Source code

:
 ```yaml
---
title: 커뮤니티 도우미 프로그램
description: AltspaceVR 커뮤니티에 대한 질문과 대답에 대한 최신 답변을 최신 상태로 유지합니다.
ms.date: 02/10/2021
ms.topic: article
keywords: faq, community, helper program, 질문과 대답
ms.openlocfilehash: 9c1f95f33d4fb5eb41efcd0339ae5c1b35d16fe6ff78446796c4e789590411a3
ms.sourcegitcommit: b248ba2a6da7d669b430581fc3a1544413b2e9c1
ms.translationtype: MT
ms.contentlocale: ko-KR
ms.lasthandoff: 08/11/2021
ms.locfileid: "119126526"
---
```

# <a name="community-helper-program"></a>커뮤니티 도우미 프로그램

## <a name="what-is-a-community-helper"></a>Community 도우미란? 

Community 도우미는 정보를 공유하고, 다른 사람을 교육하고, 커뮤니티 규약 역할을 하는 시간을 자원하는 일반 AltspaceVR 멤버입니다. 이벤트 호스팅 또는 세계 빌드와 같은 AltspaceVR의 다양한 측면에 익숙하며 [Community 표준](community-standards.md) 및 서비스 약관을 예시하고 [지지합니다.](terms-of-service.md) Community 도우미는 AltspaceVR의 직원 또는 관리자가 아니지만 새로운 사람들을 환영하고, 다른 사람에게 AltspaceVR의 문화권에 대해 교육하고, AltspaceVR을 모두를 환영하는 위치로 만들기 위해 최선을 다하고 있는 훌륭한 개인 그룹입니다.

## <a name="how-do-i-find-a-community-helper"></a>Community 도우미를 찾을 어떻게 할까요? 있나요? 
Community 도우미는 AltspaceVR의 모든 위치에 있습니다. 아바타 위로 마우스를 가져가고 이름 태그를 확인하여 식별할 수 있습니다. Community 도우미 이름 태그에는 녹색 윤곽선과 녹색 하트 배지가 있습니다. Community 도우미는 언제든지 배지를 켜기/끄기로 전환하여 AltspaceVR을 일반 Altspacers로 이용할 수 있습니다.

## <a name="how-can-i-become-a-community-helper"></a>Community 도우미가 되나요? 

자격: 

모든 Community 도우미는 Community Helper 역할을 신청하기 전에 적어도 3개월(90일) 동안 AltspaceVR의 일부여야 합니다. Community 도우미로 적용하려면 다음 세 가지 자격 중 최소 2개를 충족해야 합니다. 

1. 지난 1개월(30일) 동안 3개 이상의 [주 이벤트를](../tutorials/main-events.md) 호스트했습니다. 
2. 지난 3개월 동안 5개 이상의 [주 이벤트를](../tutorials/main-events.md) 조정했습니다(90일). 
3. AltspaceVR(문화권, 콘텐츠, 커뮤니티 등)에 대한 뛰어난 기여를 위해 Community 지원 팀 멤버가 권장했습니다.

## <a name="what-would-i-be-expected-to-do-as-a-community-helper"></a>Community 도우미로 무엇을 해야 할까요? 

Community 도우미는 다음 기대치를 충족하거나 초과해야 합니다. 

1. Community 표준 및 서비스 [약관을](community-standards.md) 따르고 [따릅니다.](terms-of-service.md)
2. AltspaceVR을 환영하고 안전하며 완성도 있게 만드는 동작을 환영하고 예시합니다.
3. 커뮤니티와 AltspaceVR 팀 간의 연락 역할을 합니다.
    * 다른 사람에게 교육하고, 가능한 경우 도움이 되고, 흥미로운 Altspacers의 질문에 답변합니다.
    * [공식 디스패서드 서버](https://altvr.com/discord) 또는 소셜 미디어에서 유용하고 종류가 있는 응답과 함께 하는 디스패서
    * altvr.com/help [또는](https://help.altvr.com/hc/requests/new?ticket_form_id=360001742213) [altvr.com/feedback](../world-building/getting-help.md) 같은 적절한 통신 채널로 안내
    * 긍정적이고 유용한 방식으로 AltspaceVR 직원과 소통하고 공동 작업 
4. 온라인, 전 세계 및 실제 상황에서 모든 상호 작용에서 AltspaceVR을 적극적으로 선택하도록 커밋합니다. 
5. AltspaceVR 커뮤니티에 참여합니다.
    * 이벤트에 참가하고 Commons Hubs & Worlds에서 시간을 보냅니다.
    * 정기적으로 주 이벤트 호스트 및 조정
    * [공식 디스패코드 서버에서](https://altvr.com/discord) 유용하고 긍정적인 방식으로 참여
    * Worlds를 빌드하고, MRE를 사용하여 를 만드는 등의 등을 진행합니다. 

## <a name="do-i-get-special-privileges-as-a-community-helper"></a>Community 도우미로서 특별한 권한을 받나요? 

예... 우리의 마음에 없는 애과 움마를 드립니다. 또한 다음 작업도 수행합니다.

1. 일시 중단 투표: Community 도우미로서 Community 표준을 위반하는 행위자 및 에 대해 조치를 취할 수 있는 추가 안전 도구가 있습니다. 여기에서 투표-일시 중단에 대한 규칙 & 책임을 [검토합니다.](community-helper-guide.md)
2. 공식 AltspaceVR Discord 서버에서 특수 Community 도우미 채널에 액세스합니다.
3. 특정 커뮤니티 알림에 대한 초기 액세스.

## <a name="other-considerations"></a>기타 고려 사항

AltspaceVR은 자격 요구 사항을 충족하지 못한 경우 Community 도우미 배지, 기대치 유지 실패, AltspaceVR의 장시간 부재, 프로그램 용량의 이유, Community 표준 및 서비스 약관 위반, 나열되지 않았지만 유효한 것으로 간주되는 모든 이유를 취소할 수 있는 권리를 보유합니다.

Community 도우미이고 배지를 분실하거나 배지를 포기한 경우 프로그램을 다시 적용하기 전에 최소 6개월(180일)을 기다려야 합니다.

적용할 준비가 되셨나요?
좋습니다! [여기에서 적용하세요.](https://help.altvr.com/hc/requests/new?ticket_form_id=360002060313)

**********

## WHAT THE TASK REQUIRES
Using the data above, count the lines where "service" appears. Reply with the number only.

## SOLVED EXERCISE
2